Work order. Copy each record below faithfully, leaving out images.

◆ ◆ ◆

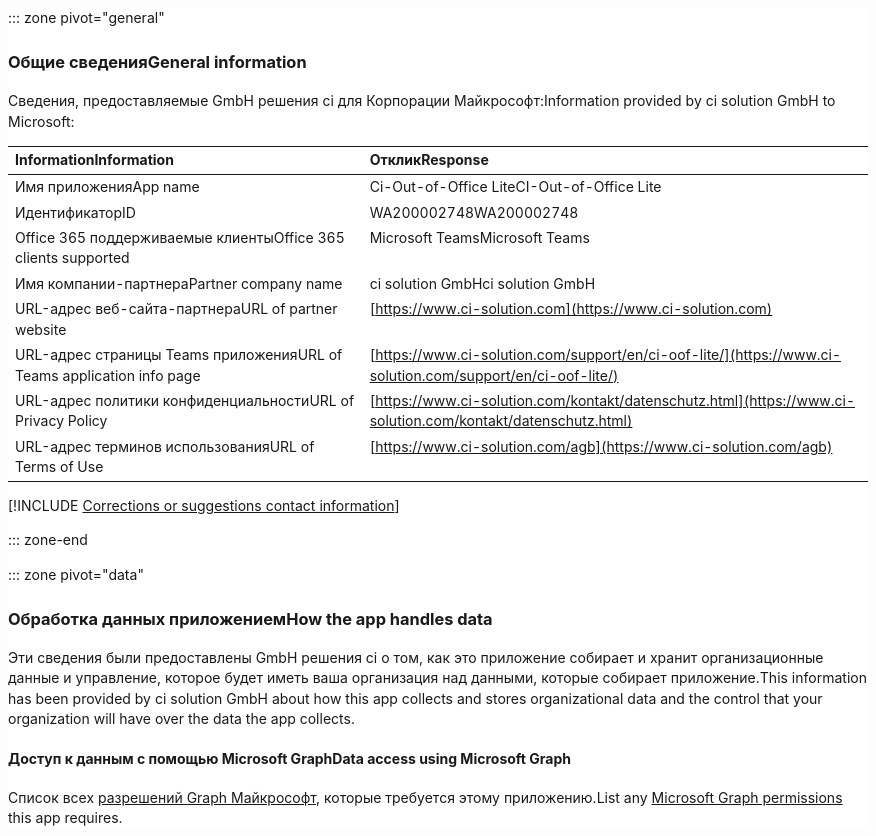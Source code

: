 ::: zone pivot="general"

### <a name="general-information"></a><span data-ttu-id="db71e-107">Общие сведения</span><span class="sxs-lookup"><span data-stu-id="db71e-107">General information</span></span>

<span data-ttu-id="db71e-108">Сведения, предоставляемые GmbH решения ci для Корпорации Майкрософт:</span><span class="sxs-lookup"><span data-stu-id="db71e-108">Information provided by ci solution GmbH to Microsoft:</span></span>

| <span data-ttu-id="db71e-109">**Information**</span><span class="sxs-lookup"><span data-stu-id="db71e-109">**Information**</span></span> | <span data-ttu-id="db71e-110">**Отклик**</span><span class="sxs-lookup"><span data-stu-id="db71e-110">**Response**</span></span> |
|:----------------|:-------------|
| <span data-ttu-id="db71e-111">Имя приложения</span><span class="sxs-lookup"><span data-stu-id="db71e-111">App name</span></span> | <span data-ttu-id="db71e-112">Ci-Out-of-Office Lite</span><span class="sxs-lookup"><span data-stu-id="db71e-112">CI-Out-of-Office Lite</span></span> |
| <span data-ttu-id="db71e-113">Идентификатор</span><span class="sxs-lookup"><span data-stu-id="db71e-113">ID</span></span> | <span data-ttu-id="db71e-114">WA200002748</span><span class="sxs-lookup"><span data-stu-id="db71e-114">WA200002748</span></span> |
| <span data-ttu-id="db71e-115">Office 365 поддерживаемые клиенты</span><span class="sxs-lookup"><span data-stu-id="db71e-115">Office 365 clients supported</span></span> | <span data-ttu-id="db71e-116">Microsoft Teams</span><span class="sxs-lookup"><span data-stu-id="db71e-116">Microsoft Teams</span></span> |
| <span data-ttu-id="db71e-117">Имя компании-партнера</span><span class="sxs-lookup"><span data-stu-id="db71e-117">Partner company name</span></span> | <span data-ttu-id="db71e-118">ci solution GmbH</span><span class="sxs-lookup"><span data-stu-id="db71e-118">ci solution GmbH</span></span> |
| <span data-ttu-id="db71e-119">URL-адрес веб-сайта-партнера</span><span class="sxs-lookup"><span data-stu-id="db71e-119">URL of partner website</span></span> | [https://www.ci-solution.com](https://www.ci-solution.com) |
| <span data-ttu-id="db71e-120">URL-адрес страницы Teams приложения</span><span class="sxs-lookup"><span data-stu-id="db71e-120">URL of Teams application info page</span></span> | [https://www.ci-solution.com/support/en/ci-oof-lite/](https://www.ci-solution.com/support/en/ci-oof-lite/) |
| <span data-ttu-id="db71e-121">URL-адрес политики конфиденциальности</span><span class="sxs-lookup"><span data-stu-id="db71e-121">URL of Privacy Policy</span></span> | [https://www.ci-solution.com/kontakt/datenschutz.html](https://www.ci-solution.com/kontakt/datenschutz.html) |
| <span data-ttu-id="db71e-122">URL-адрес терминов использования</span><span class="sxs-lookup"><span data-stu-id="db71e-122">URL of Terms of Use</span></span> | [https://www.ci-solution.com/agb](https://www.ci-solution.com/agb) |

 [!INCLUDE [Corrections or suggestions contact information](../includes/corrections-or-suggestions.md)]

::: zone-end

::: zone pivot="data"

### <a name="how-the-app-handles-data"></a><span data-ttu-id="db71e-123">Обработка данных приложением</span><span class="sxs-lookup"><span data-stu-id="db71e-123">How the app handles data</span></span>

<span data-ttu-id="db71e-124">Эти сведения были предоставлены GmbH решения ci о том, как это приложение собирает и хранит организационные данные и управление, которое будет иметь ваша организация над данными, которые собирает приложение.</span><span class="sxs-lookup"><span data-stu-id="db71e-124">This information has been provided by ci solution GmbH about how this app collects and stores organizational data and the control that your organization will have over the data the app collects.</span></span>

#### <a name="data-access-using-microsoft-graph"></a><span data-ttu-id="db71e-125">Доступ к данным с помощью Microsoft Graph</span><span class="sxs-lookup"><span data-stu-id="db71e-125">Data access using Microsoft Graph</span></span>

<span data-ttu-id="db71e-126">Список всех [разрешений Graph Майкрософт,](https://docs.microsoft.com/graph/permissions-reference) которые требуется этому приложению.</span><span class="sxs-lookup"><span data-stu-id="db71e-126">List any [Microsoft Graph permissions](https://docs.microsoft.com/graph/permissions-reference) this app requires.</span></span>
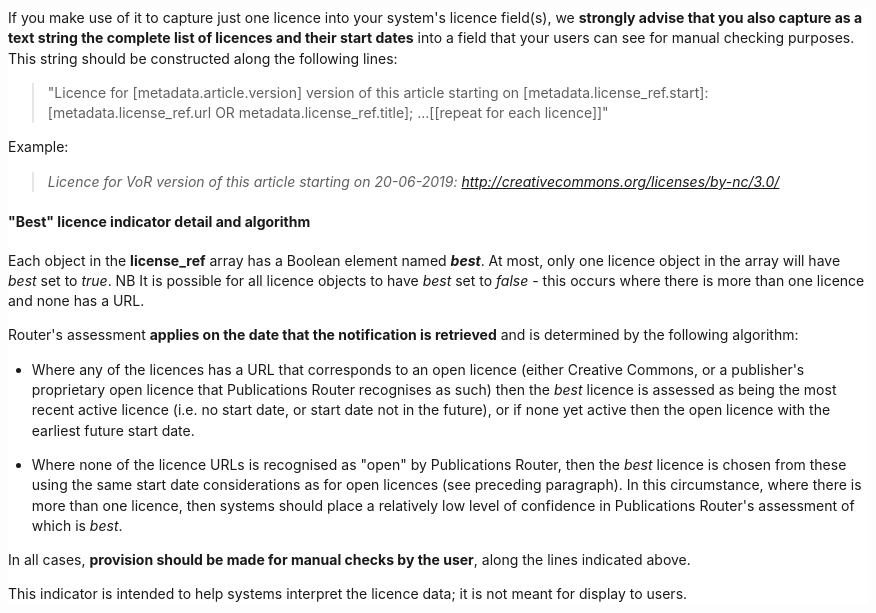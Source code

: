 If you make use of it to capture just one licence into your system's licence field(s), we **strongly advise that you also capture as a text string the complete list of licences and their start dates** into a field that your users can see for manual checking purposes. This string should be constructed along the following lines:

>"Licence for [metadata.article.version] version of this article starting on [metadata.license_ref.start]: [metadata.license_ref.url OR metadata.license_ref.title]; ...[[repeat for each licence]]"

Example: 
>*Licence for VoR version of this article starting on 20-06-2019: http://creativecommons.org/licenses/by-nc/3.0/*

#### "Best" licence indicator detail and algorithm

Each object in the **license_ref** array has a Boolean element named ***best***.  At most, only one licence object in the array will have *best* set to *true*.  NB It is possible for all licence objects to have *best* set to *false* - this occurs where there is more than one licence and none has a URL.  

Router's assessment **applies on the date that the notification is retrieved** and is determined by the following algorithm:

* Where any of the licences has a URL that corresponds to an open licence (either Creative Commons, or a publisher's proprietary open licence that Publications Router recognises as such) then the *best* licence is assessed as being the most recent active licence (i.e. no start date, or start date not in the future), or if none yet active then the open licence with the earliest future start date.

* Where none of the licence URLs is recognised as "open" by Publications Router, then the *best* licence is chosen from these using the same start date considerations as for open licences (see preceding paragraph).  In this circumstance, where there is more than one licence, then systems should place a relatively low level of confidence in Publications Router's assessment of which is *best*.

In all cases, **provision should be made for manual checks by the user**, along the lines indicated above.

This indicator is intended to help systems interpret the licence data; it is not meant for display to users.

◆ ◆ ◆

Response area.
Source code

: ::: zone pivot="general"

### <a name="general-information"></a><span data-ttu-id="db71e-107">Общие сведения</span><span class="sxs-lookup"><span data-stu-id="db71e-107">General information</span></span>

<span data-ttu-id="db71e-108">Сведения, предоставляемые GmbH решения ci для Корпорации Майкрософт:</span><span class="sxs-lookup"><span data-stu-id="db71e-108">Information provided by ci solution GmbH to Microsoft:</span></span>

| <span data-ttu-id="db71e-109">**Information**</span><span class="sxs-lookup"><span data-stu-id="db71e-109">**Information**</span></span> | <span data-ttu-id="db71e-110">**Отклик**</span><span class="sxs-lookup"><span data-stu-id="db71e-110">**Response**</span></span> |
|:----------------|:-------------|
| <span data-ttu-id="db71e-111">Имя приложения</span><span class="sxs-lookup"><span data-stu-id="db71e-111">App name</span></span> | <span data-ttu-id="db71e-112">Ci-Out-of-Office Lite</span><span class="sxs-lookup"><span data-stu-id="db71e-112">CI-Out-of-Office Lite</span></span> |
| <span data-ttu-id="db71e-113">Идентификатор</span><span class="sxs-lookup"><span data-stu-id="db71e-113">ID</span></span> | <span data-ttu-id="db71e-114">WA200002748</span><span class="sxs-lookup"><span data-stu-id="db71e-114">WA200002748</span></span> |
| <span data-ttu-id="db71e-115">Office 365 поддерживаемые клиенты</span><span class="sxs-lookup"><span data-stu-id="db71e-115">Office 365 clients supported</span></span> | <span data-ttu-id="db71e-116">Microsoft Teams</span><span class="sxs-lookup"><span data-stu-id="db71e-116">Microsoft Teams</span></span> |
| <span data-ttu-id="db71e-117">Имя компании-партнера</span><span class="sxs-lookup"><span data-stu-id="db71e-117">Partner company name</span></span> | <span data-ttu-id="db71e-118">ci solution GmbH</span><span class="sxs-lookup"><span data-stu-id="db71e-118">ci solution GmbH</span></span> |
| <span data-ttu-id="db71e-119">URL-адрес веб-сайта-партнера</span><span class="sxs-lookup"><span data-stu-id="db71e-119">URL of partner website</span></span> | [https://www.ci-solution.com](https://www.ci-solution.com) |
| <span data-ttu-id="db71e-120">URL-адрес страницы Teams приложения</span><span class="sxs-lookup"><span data-stu-id="db71e-120">URL of Teams application info page</span></span> | [https://www.ci-solution.com/support/en/ci-oof-lite/](https://www.ci-solution.com/support/en/ci-oof-lite/) |
| <span data-ttu-id="db71e-121">URL-адрес политики конфиденциальности</span><span class="sxs-lookup"><span data-stu-id="db71e-121">URL of Privacy Policy</span></span> | [https://www.ci-solution.com/kontakt/datenschutz.html](https://www.ci-solution.com/kontakt/datenschutz.html) |
| <span data-ttu-id="db71e-122">URL-адрес терминов использования</span><span class="sxs-lookup"><span data-stu-id="db71e-122">URL of Terms of Use</span></span> | [https://www.ci-solution.com/agb](https://www.ci-solution.com/agb) |

 [!INCLUDE [Corrections or suggestions contact information](../includes/corrections-or-suggestions.md)]

::: zone-end

::: zone pivot="data"

### <a name="how-the-app-handles-data"></a><span data-ttu-id="db71e-123">Обработка данных приложением</span><span class="sxs-lookup"><span data-stu-id="db71e-123">How the app handles data</span></span>

<span data-ttu-id="db71e-124">Эти сведения были предоставлены GmbH решения ci о том, как это приложение собирает и хранит организационные данные и управление, которое будет иметь ваша организация над данными, которые собирает приложение.</span><span class="sxs-lookup"><span data-stu-id="db71e-124">This information has been provided by ci solution GmbH about how this app collects and stores organizational data and the control that your organization will have over the data the app collects.</span></span>

#### <a name="data-access-using-microsoft-graph"></a><span data-ttu-id="db71e-125">Доступ к данным с помощью Microsoft Graph</span><span class="sxs-lookup"><span data-stu-id="db71e-125">Data access using Microsoft Graph</span></span>

<span data-ttu-id="db71e-126">Список всех [разрешений Graph Майкрософт,](https://docs.microsoft.com/graph/permissions-reference) которые требуется этому приложению.</span><span class="sxs-lookup"><span data-stu-id="db71e-126">List any [Microsoft Graph permissions](https://docs.microsoft.com/graph/permissions-reference) this app requires.</span></span>
Source code

: If you make use of it to capture just one licence into your system's licence field(s), we **strongly advise that you also capture as a text string the complete list of licences and their start dates** into a field that your users can see for manual checking purposes. This string should be constructed along the following lines:

>"Licence for [metadata.article.version] version of this article starting on [metadata.license_ref.start]: [metadata.license_ref.url OR metadata.license_ref.title]; ...[[repeat for each licence]]"

Example: 
>*Licence for VoR version of this article starting on 20-06-2019: http://creativecommons.org/licenses/by-nc/3.0/*

#### "Best" licence indicator detail and algorithm

Each object in the **license_ref** array has a Boolean element named ***best***.  At most, only one licence object in the array will have *best* set to *true*.  NB It is possible for all licence objects to have *best* set to *false* - this occurs where there is more than one licence and none has a URL.  

Router's assessment **applies on the date that the notification is retrieved** and is determined by the following algorithm:

* Where any of the licences has a URL that corresponds to an open licence (either Creative Commons, or a publisher's proprietary open licence that Publications Router recognises as such) then the *best* licence is assessed as being the most recent active licence (i.e. no start date, or start date not in the future), or if none yet active then the open licence with the earliest future start date.

* Where none of the licence URLs is recognised as "open" by Publications Router, then the *best* licence is chosen from these using the same start date considerations as for open licences (see preceding paragraph).  In this circumstance, where there is more than one licence, then systems should place a relatively low level of confidence in Publications Router's assessment of which is *best*.

In all cases, **provision should be made for manual checks by the user**, along the lines indicated above.

This indicator is intended to help systems interpret the licence data; it is not meant for display to users.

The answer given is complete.